It will be appreciated that the compositions of the invention may be formulated in accordance with known procedures. In particular, the skilled person is directed to the contents of WO 2005/105043 which provide a detailed description of how stable formulations containing glycopyrrolate may be prepared. In particular, formulations may be prepared which are stable for a period of at least 1 year, such as a period of at least 2 years and in particular a period of at least 3 years.


The stability of a composition should be indicated by consistent dispersability of the powder over these periods, which may, for example, be measured in terms of a consistently good fine particle fraction or fine particle dose over time. In one embodiment of the stable composition, the fine particle fraction (<5 μm) is consistently greater than about 30% over a period of at least 1 year, at least 2 years or at least 3 years when stored at normal temperatures and humidities for pharmaceutical products. In another embodiment of the invention, the fine particle fraction (<5 μm) is consistently greater than about 40% over a period of at least 1 year, at least 2 years or at least 3 years. In one embodiment, the fine particle fraction (<5 μm) is consistently greater than 30% or greater than 40% when the formulations are stored under standard testing condition's, such as 25° C./60% RH, 30° C./60% RH, 40° C./70% RH or 40° C./75% RH.

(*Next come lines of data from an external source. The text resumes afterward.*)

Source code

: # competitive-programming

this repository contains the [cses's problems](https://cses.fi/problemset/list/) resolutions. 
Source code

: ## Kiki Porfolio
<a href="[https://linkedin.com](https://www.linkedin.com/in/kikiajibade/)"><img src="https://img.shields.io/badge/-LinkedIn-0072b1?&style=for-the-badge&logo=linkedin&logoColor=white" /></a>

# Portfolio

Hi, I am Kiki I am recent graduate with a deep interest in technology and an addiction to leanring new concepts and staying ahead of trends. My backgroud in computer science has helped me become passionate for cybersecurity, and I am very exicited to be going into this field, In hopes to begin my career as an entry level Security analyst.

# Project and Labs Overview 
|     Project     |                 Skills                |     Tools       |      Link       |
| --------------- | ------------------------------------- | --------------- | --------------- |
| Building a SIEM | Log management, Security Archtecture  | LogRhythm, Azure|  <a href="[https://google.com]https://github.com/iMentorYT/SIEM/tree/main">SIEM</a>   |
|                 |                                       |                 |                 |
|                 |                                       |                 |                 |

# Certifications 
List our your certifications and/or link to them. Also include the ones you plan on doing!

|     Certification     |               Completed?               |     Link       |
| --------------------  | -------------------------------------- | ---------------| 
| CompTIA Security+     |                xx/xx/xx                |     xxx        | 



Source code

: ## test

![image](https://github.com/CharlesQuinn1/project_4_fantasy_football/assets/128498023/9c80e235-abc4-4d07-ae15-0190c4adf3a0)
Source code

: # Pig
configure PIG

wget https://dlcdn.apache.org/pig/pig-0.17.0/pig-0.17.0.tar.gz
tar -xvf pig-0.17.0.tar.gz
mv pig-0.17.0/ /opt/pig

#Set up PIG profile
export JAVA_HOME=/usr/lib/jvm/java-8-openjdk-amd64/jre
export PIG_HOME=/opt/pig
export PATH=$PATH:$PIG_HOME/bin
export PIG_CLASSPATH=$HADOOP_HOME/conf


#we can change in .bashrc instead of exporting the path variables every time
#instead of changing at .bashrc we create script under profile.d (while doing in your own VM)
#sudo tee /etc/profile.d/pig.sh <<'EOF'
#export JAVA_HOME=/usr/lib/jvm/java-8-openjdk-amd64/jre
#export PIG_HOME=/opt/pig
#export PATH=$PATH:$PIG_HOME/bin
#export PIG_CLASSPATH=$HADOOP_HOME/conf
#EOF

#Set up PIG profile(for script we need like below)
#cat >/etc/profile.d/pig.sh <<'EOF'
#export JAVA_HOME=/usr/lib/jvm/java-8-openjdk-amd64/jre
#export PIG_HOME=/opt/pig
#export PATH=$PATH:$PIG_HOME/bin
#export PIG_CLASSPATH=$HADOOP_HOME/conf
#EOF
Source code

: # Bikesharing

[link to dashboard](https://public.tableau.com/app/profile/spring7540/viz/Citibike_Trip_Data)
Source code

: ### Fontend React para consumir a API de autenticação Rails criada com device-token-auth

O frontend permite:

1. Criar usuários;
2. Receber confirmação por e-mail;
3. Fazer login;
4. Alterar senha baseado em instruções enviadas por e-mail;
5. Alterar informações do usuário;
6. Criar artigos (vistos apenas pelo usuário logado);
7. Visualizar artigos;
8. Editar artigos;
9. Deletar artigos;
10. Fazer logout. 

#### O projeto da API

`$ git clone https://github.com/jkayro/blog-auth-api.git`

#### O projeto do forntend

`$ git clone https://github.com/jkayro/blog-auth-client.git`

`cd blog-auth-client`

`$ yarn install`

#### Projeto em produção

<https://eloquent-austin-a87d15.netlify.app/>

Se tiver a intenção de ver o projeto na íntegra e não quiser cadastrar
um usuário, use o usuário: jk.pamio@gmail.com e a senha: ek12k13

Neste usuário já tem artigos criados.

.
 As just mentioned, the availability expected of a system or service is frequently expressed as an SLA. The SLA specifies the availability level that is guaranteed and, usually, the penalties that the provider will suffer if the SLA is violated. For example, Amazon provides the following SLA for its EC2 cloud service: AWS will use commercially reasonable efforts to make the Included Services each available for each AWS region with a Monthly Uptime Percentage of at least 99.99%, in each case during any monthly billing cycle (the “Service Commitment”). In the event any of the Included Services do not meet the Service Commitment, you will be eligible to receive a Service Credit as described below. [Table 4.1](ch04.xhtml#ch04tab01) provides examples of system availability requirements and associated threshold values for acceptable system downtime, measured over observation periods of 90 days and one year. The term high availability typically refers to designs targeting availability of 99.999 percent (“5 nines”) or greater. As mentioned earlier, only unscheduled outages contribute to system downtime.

In one embodiment of the stable composition, the fine particle fraction of the dry powder formulations is consistently at least about 30%, at least about 40%, at least about 50%, at least about 60%, at least about 70% or at least about 80%.


In one embodiment of the stable composition, the fine particle dose of the dry powder formulations is consistently at least about 30%, at least about 40%, at least about 50%, at least about 60%, at least about 70% or at least about 80%.


In another embodiment of the stable composition, the dry powder formulations are packaged for storage and/or delivery by a dry powder inhaler and the packaged formulations are stable for at least 1, 2 or 3 years when stored at normal temperatures and humidities, i.e. the packaged formulations or products comprising the formulations do not have to be stored in a controlled environment in order to exhibit the desired stability.


As the instability of the conventional glycopyrrolate formulations appears to be due to moisture absorption, there are a number of measures which are proposed to increase stability.


Firstly, the amorphous content of the glycopyrrolate is to be reduced by improving the processing of the glycopyrrolate. Where the glycopyrrolate is micronised, the micronisation process may be improved, for example, by adjusting the conditions under which the milling takes place, to prevent the formation of amorphous material. Additionally or alternatively, the micronised product may be “conditioned” to remove the amorphous material.


Alternatively, the particles of glycopyrrolate may be engineered so that they include little or no amorphous material. Suitable methods for doing this are known to those skilled in the art. For example, glycopyrrolate powders with low non-crystalline content may be made using methods such as supercritical fluid processing using carbon dioxide, or other controlled forms of crystallisation or precipitation, such as slow precipitation, by emulsion methods, sono-crystallisation and the like.


Secondly, the exposure of the dry powder formulation to moisture when the powder is stored is suitably reduced. In this regard, it is particularly desirable to reduce exposure of the formulation to moisture during storage in capsules or blisters.


Finally, the inclusion of additive materials in the dry powder formulation can enhance the powder dispersability and protect the formulation from the ingress of moisture.


Batches of micronised glycopyrrolate were obtained and, following sealed storage for several weeks, the physical changes of the material from fine cohesive powders to solid agglomerates were observed.


The following section summarises the tests conducted on reported batches of glycopyrrolate received following micronisation:


Batch A:


Micronised at 0.5 kg/hr


Injection pressure: 10 bar


Micronisation pressure: 7 bar


Sympatec sizing: d10 0.7 μm, d50 1.8 μm, d90 3.6 μm


Loss on drying: 0.7%


DVS indicated crystalline material. On storage, soft lumps of material were found in bulk powder, and repeated particle sizing gave d50 values ranging between 2.6 and 3.5 μm.


Batch B:


Micronised at 0.5 kg/hr


Injection pressure: 10 bar


Micronisation pressure: 7 bar


Sympatec sizing: d10 1.0 μm, d50 2.4 μm, d90 4.8 μm


Loss on drying: 0.6%


Water activity: 54% RH


DVS indicated amorphous material was present. On storage, large hard lumps of material were found, and repeated particle sizing gave d50 values ranging between 36 and 160 μm.


Batch C:


Micronised at 0.4 kg/hr


Injection pressure: 10 bar


Micronisation pressure: 9.8 bar


Sympatec sizing: d10 0.8 μm, d50 2.3 μm, d90 4.8 μm


Loss on drying: 0.4%


DVS indicated amorphous material was present. On storage, large hard lumps of material were found in bulk powder, and repeated particle sizing gave d50 value of 51 μm.


Remicronised Batch C:


Micronised at 0.5 kg/hr


Injection pressure: 10 bar


Micronisation pressure: 9 bar


Sympatec sizing: d10 1.0 μm, d50 2.4 μm, d90 4.5 μm


Loss on drying: 0.5%


On storage, only soft lumps of material were found in bulk powder.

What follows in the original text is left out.